(Stored data)
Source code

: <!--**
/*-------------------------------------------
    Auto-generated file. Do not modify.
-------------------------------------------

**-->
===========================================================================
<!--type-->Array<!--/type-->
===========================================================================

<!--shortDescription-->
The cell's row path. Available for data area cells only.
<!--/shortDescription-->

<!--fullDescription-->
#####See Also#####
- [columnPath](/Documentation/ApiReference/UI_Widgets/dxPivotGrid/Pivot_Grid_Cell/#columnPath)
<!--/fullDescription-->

Activity:
The entries shown above must be reproduced in full, exactly as written.

Solution:
Source code

: <!--**
/*-------------------------------------------
    Auto-generated file. Do not modify.
-------------------------------------------

**-->
===========================================================================
<!--type-->Array<!--/type-->
===========================================================================

<!--shortDescription-->
The cell's row path. Available for data area cells only.
<!--/shortDescription-->

<!--fullDescription-->
#####See Also#####
- [columnPath](/Documentation/ApiReference/UI_Widgets/dxPivotGrid/Pivot_Grid_Cell/#columnPath)
<!--/fullDescription-->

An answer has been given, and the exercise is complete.